DATA FOR THE TASK
---*---

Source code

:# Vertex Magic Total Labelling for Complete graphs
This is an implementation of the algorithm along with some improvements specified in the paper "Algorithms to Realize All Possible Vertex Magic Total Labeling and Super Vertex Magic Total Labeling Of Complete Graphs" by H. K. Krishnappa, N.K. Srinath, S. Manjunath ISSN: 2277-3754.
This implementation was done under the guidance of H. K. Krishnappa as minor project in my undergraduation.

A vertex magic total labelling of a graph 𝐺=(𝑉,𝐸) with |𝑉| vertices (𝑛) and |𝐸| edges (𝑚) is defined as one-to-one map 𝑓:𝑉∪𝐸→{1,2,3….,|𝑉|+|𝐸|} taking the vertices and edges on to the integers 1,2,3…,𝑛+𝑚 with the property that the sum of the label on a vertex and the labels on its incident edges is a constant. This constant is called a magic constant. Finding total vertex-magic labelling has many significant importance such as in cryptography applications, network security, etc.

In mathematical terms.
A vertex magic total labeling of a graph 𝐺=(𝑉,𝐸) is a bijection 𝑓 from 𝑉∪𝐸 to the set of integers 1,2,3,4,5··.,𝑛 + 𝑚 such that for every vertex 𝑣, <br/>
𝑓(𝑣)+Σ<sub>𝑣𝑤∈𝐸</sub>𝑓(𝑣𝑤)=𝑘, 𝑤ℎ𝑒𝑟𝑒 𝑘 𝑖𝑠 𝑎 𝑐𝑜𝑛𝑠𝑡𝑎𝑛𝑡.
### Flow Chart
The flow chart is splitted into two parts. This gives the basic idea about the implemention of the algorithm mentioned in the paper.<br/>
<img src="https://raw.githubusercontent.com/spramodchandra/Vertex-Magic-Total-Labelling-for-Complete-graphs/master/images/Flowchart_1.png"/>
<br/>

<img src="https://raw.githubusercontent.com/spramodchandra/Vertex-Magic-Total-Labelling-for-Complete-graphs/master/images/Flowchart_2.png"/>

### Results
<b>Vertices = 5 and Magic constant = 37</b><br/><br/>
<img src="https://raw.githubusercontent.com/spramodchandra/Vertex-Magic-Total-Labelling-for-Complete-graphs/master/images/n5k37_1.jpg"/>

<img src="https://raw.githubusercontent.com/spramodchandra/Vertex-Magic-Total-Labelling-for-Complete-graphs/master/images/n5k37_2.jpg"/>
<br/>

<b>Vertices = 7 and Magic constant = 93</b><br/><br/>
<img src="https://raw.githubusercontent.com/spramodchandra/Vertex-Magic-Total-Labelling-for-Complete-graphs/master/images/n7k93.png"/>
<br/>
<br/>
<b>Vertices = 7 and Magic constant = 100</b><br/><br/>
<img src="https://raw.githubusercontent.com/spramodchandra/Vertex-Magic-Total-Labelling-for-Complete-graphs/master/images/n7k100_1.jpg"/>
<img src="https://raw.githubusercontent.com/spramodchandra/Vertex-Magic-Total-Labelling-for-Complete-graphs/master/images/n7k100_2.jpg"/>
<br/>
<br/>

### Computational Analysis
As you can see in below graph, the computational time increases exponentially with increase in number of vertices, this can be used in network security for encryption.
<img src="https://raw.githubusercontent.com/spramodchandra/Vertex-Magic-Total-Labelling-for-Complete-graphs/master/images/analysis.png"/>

---*---

WHAT IS NEEDED
Every line above with the string "algorithm" in it should be copied into the answer.

ANSWER SECTION
This is an implementation of the algorithm along with some improvements specified in the paper "Algorithms to Realize All Possible Vertex Magic Total Labeling and Super Vertex Magic Total Labeling Of Complete Graphs" by H. K. Krishnappa, N.K. Srinath, S. Manjunath ISSN: 2277-3754.
The flow chart is splitted into two parts. This gives the basic idea about the implemention of the algorithm mentioned in the paper.<br/>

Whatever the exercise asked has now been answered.